Archive pour janvier, 2013

NOUVELLES DES PILPA

NOUVELLES DES PILPA numeriser-219x300     PILPA VAINCRA !

 

LES SALARIES DE PILPA, A NOUVEAU SUR LA BRECHE POUR DEFENDRE LEURS EMPLOIS, LEURS MACHINES ET LEUR ENTREPRISE.

Le 8 janvier, ils avaient retrouvé le chemin de l’usine après un mois de fermeture, passé à surveiller  de près les machines pour que la direction ne puisse les déménager sur d’autres sites du groupe, comme elle en avait l’intention .

Ce jeudi 10 janvier, ils ont débrayé et se sont rendus au Tribunal où ils avaient assigné la direction de l’entreprise.

Le juge des référés a examiné à leur demande la deuxième version patronale de plan social, et avait à dire si l’ordonnance du 11 décembre signifiait la suspension ou l’annulation du plan, la direction de l’entreprise et les représentants du personnel divergeant dans leur interprétation de cette ordonnance.

La décision du Tribunal sera connue le 17 janvier.

Affaire à suivre : soyons nombreux autour des Pilpa le 17 janvier prochain devant le Tribunal !

 

PILPA : PETIT HISTORIQUE

Cette usine de bâtonnets de crème glacée emploie 124 salariés, et a appartenu au grand groupe coopératif 3A sur Carcassonne pendant 40 ans. Il y a un an, elle a été acquise par le groupe européen R&R, dans le cadre d’une cession présentée comme un mariage de raison, devant avoir un bel avenir sur un marché de la crème glacée porteur et en expansion.

Mais en juillet dernier, le groupe a annoncé son projet de fermer définitivement l’usine au prétexte d’une surcapacité de production, et de la nécessité de faire des économies.

 

 LES VRAIES RAISONS DE LA FERMETURE 

Du côté syndical, l’analyse est bien différente. La CGT s’appuie sur une étude du cabinet Progexa, qui apporte des éléments nouveaux au dossier : les résultats financiers  de début 2012 montrent que l’usine de Carcassonne est la plus profitable du groupe, avec un taux de marge brut de 34% quand celui des autres sites n’est que de  27% ; d’autre part,  la consommation de crèmes glacées en France est en augmentation constante, contrairement à ce qu’avance le directeur ;  enfin ce groupe, qui doit, soi-disant, faire des économies, a racheté pour 77 millions d’euros une usine de crème glacée en Italie !

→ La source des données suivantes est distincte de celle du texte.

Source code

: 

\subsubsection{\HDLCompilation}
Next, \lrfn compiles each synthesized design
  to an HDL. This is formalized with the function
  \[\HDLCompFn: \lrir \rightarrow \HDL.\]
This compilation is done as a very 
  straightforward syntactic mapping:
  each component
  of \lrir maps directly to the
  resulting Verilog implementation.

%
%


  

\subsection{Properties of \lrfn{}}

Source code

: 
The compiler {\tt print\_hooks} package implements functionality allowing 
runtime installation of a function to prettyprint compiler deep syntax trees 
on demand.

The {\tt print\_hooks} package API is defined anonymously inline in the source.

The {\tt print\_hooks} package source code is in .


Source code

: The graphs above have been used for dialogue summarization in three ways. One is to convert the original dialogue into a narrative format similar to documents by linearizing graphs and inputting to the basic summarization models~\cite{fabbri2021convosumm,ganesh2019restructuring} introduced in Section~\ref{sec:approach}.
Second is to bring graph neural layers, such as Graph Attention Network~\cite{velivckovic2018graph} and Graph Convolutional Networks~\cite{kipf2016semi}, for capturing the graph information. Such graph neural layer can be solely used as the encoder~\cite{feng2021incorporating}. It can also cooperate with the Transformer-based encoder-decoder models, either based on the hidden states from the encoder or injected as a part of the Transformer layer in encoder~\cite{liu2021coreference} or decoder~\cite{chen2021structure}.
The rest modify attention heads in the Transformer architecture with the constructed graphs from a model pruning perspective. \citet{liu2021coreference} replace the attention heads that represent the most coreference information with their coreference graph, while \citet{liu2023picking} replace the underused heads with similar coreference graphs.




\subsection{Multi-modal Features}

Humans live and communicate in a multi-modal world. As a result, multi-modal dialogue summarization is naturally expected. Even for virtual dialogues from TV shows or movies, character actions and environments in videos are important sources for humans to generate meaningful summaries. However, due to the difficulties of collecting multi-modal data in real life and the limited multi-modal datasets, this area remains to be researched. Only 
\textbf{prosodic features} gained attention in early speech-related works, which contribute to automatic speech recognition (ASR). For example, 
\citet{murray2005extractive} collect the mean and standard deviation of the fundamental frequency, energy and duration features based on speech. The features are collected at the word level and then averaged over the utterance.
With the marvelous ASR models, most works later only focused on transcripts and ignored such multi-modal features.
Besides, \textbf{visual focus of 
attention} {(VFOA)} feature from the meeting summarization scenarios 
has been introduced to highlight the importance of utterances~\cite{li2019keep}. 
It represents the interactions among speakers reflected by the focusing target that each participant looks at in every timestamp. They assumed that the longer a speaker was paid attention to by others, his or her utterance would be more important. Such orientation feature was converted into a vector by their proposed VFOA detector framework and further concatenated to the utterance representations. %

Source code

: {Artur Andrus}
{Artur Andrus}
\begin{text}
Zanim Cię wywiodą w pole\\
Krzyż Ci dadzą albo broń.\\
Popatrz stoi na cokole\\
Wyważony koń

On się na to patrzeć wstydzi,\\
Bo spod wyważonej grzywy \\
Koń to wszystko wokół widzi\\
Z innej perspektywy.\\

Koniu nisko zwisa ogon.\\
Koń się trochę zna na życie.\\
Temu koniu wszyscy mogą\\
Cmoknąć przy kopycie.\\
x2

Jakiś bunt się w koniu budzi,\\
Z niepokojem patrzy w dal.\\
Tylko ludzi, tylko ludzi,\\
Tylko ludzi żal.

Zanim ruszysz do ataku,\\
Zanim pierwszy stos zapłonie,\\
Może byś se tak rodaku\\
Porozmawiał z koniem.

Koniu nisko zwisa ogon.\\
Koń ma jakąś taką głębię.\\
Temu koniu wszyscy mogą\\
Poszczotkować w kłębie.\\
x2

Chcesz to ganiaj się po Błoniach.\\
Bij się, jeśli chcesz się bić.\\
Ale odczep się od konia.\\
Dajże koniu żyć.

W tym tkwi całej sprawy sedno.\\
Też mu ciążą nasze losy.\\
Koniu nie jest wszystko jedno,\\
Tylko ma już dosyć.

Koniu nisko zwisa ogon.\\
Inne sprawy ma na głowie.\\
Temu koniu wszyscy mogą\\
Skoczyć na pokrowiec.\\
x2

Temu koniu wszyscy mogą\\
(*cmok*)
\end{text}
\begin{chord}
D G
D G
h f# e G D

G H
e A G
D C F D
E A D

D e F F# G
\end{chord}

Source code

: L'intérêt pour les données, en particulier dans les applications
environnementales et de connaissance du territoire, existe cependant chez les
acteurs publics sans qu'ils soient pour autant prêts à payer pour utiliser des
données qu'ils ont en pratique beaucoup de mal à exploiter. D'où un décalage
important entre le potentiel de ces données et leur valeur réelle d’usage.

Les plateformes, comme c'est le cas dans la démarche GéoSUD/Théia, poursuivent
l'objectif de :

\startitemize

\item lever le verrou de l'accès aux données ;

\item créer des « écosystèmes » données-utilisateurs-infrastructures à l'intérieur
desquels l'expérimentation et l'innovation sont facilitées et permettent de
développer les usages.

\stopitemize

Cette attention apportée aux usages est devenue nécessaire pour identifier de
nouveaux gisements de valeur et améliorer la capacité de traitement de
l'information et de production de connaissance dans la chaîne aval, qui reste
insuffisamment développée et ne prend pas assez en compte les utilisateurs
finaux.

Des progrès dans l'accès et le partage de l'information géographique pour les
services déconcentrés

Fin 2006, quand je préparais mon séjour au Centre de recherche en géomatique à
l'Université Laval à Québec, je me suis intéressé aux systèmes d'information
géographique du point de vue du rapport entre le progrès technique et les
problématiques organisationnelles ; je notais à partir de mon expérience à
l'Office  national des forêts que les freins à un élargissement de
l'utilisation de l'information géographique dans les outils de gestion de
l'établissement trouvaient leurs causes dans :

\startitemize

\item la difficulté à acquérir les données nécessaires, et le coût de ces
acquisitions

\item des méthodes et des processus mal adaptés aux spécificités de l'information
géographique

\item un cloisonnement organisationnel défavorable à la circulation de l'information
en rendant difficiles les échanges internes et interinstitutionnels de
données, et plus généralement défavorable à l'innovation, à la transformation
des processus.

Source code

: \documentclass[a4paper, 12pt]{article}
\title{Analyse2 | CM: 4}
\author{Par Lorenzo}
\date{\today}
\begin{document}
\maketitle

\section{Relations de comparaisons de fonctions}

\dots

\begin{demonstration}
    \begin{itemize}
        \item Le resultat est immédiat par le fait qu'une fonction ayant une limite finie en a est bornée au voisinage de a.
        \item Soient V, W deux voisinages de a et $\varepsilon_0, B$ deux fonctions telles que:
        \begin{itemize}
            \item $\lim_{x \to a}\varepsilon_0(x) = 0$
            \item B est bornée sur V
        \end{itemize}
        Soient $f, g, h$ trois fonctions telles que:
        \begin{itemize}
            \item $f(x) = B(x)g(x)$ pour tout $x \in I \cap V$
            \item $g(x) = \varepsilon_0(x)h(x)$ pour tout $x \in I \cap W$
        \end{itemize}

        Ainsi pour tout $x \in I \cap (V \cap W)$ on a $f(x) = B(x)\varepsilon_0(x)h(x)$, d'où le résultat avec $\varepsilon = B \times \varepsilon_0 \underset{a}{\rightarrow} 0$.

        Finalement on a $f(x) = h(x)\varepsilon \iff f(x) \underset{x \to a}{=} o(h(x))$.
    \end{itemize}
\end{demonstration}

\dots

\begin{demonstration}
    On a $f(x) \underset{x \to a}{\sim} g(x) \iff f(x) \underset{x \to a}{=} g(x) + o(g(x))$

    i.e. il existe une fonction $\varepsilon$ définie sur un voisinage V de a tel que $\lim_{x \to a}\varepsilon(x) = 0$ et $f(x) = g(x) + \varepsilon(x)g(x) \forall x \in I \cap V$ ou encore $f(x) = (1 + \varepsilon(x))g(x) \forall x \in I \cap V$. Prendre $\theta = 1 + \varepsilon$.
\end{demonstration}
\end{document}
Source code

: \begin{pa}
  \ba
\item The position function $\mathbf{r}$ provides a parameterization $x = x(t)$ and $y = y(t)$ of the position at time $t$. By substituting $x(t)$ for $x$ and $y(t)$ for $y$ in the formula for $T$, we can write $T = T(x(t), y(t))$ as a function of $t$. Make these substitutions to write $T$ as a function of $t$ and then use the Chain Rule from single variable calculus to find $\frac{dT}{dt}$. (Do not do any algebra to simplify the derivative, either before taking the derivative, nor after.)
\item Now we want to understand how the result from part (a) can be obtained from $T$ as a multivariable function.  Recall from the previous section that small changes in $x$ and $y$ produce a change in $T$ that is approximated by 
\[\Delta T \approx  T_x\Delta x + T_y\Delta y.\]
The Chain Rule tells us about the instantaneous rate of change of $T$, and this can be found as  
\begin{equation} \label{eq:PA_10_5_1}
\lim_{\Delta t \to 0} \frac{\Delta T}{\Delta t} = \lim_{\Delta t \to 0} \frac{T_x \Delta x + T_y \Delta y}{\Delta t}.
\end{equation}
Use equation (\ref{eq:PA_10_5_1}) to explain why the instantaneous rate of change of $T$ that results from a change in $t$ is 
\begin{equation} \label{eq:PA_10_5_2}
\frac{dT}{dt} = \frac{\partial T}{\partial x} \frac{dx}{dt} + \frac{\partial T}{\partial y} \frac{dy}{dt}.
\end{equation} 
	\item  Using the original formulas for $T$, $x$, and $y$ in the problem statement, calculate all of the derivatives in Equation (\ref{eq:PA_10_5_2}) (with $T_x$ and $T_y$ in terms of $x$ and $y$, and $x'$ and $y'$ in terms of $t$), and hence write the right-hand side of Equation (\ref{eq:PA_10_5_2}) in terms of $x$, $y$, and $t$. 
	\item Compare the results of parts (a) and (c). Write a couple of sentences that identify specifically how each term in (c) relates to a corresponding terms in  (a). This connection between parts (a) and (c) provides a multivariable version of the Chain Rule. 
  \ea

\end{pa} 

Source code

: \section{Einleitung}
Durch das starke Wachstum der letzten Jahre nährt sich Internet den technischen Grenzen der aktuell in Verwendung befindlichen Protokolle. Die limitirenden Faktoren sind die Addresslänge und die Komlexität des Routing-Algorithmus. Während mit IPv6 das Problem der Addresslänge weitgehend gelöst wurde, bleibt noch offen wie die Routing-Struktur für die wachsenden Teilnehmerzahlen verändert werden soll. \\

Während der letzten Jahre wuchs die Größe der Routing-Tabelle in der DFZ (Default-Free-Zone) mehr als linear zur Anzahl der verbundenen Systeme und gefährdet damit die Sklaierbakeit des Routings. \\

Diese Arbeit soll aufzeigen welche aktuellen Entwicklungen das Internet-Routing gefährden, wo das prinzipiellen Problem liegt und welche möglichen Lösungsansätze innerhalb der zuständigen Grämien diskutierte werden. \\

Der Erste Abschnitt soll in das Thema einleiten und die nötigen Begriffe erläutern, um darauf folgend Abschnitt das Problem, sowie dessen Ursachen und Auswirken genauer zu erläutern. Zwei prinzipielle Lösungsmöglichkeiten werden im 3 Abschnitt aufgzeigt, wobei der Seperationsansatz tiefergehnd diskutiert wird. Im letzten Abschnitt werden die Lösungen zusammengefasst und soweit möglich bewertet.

En réalité d’après les salariés, le groupe veut se débarrasser de Pilpa pour des raisons financières et spéculatives : en 10 mois, tout en mettant la pression et augmentant les cadences, le groupe a supprimé le service Recherche et Développement, pris les commerciaux de Pilpa et les 23 millions de litres de crème glacée, volé les licences comme Disney, Oasis, Fauchon, et l’identité de l’usine « Pilpa », et volé 50 millions d’euros de chiffre d’affaire !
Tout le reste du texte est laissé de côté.